▶ _Your objective_:
Every line below that has the string "directory" needs to be copied.

Plain-text document sources
-=-=-

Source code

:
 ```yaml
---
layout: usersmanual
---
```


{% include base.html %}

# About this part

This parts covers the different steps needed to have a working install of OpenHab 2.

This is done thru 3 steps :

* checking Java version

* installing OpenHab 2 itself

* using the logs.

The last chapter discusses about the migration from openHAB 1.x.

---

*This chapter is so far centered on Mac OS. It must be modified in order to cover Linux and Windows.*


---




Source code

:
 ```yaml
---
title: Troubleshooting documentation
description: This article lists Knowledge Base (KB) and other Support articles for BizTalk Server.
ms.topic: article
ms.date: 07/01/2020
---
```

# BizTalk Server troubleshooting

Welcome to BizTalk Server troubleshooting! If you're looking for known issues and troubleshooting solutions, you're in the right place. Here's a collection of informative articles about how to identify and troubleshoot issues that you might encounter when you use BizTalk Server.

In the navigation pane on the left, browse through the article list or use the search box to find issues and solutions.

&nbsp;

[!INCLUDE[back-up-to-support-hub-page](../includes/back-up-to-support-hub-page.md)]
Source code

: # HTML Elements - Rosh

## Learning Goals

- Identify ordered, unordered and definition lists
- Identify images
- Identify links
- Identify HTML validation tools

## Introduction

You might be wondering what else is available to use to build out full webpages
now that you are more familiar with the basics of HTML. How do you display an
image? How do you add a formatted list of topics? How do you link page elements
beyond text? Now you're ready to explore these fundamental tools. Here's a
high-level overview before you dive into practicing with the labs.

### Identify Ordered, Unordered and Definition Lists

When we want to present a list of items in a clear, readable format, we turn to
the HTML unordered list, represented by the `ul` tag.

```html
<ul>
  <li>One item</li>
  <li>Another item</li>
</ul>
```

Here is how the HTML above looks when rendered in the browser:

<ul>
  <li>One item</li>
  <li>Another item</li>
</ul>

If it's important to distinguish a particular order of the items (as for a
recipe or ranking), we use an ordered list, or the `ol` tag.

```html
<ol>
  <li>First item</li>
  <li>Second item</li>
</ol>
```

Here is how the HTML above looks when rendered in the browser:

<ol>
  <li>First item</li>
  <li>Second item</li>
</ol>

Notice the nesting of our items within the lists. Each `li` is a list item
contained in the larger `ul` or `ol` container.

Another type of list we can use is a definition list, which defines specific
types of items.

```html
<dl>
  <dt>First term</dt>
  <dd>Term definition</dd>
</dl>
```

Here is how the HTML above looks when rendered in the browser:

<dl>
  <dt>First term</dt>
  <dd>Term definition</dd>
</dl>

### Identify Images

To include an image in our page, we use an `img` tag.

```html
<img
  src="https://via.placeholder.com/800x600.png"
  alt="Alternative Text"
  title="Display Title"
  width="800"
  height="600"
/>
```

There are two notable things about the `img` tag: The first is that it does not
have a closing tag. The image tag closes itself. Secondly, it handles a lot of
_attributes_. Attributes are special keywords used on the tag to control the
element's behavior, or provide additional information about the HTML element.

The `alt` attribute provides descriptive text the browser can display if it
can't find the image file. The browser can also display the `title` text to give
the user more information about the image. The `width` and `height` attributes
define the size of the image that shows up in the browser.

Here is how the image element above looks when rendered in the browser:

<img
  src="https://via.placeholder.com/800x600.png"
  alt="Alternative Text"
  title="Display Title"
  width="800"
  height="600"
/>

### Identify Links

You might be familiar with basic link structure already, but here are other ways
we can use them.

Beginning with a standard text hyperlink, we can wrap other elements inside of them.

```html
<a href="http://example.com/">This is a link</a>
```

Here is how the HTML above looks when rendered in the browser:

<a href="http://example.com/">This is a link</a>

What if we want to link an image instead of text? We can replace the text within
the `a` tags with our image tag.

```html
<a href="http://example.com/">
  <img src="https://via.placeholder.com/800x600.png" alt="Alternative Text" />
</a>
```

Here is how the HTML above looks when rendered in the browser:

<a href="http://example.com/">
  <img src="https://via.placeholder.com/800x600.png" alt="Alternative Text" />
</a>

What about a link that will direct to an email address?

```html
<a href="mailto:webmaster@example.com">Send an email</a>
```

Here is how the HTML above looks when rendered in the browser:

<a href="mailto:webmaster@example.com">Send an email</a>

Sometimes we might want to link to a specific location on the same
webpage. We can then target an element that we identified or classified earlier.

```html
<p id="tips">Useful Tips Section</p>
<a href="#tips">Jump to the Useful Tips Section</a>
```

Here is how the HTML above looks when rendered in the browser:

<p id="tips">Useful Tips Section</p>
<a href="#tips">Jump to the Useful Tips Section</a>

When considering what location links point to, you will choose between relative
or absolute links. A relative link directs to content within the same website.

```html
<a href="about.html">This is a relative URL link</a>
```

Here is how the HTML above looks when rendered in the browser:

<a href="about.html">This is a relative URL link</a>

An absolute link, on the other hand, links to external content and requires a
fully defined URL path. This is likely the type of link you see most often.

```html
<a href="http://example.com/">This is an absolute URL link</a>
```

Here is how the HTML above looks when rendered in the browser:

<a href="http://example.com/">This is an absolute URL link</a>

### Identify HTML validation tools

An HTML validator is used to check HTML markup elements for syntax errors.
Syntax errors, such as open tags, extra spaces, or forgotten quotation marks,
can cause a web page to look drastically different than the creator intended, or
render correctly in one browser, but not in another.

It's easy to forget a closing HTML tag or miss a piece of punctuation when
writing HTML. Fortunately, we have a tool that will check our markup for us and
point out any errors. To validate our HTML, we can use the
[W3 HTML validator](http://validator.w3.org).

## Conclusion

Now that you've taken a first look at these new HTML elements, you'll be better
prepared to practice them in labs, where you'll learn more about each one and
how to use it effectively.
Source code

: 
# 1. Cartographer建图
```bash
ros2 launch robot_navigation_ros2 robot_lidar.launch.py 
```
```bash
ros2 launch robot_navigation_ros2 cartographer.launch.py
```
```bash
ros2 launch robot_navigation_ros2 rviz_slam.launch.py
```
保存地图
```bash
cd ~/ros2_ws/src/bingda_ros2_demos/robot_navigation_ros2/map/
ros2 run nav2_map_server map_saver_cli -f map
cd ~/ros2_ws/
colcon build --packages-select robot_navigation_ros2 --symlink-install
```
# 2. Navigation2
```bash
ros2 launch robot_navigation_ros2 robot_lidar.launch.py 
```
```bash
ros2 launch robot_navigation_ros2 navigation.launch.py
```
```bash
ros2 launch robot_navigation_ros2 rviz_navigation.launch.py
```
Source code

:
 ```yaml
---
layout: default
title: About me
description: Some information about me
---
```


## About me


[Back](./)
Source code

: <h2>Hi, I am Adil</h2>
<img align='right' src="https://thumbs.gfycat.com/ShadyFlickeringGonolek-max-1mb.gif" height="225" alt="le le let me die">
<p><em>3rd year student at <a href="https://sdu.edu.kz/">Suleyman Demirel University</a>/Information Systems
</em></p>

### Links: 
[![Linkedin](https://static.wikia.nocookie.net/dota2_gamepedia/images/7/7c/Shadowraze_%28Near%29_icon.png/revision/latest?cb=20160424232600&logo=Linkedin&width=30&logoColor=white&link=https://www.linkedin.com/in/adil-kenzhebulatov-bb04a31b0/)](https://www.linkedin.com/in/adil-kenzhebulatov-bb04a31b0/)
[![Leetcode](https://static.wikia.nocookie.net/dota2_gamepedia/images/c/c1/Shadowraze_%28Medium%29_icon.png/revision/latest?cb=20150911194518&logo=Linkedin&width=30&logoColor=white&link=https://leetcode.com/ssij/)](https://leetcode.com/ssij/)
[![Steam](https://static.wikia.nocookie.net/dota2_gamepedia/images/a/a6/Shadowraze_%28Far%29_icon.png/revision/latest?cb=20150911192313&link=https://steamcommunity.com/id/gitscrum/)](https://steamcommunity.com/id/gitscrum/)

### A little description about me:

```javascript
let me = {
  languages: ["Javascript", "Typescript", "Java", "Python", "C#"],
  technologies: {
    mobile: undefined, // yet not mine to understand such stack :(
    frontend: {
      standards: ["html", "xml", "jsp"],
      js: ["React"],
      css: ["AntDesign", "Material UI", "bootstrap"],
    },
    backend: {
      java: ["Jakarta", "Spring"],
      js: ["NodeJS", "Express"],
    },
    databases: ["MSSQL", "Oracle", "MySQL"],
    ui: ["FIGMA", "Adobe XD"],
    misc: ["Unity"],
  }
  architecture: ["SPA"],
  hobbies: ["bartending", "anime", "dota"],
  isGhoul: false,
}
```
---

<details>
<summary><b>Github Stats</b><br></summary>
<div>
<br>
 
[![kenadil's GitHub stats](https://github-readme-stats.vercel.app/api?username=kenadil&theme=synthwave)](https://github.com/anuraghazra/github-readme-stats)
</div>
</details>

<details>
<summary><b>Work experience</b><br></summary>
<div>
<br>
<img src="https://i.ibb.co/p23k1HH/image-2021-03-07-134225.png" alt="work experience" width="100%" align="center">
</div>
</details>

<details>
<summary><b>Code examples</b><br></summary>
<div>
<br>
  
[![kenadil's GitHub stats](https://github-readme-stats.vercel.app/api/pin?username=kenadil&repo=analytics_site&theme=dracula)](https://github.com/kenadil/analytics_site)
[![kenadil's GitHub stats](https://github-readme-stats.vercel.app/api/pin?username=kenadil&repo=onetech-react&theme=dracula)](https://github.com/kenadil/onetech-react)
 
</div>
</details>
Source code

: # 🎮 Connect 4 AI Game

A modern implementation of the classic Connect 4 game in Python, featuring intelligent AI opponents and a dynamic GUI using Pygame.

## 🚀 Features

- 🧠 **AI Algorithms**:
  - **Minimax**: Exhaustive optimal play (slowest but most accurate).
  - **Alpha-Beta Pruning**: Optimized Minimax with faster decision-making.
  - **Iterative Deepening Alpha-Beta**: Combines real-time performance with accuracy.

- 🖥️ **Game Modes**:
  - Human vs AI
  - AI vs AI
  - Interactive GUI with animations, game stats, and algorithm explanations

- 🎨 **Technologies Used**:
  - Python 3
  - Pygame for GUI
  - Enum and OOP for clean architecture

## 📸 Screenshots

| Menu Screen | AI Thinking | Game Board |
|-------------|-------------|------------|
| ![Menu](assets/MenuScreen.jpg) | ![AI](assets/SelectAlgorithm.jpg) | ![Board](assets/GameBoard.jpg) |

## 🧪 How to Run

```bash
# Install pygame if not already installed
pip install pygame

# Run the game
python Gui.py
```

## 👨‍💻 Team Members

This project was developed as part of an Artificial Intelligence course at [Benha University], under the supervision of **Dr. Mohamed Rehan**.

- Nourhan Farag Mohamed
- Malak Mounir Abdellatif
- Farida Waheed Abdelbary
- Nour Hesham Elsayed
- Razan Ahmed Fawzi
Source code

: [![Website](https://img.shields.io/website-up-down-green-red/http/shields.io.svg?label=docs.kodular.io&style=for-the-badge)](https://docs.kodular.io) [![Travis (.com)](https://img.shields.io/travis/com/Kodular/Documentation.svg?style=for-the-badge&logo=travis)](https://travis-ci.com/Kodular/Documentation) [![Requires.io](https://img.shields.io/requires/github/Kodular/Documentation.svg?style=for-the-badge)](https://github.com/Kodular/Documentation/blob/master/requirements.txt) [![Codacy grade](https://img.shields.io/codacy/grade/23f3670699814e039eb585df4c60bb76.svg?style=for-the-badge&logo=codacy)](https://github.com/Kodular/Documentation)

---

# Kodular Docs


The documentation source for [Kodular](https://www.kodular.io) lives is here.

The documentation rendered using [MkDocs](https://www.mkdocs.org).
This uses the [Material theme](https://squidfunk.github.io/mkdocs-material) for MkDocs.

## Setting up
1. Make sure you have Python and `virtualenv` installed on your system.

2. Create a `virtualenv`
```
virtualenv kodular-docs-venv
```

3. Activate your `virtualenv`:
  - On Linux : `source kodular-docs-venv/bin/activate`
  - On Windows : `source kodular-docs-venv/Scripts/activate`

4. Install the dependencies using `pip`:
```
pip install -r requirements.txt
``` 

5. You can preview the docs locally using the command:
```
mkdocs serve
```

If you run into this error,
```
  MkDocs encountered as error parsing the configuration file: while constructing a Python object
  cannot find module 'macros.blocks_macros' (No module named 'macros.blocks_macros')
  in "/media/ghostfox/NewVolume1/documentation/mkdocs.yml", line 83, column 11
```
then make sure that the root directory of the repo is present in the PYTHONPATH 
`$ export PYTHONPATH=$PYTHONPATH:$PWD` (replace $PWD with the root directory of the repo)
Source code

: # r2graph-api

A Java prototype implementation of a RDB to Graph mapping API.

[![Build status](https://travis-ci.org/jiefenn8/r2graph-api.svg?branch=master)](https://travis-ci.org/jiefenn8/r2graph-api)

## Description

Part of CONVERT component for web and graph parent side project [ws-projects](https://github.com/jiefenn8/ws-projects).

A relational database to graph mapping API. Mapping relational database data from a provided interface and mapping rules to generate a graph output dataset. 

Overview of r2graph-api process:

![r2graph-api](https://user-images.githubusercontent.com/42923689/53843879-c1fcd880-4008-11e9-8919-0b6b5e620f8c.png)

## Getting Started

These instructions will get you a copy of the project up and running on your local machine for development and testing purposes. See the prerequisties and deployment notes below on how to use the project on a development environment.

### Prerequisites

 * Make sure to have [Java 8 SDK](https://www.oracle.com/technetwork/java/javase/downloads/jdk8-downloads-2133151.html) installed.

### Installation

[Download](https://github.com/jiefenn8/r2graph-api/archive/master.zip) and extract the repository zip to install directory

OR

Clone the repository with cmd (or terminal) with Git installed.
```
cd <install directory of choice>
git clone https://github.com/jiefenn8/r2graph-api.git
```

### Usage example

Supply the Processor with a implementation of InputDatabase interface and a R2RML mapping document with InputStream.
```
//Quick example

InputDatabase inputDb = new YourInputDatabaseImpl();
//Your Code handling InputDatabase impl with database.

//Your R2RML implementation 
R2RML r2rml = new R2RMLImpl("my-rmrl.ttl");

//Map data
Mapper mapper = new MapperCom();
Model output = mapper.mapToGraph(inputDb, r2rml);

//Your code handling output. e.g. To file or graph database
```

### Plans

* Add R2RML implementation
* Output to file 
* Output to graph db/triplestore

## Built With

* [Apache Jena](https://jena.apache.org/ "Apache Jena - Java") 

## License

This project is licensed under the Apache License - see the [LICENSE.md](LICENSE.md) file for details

-=-=-

▶ _Response to the task_:
then make sure that the root directory of the repo is present in the PYTHONPATH 
`$ export PYTHONPATH=$PYTHONPATH:$PWD` (replace $PWD with the root directory of the repo)
[Download](https://github.com/jiefenn8/r2graph-api/archive/master.zip) and extract the repository zip to install directory
cd <install directory of choice>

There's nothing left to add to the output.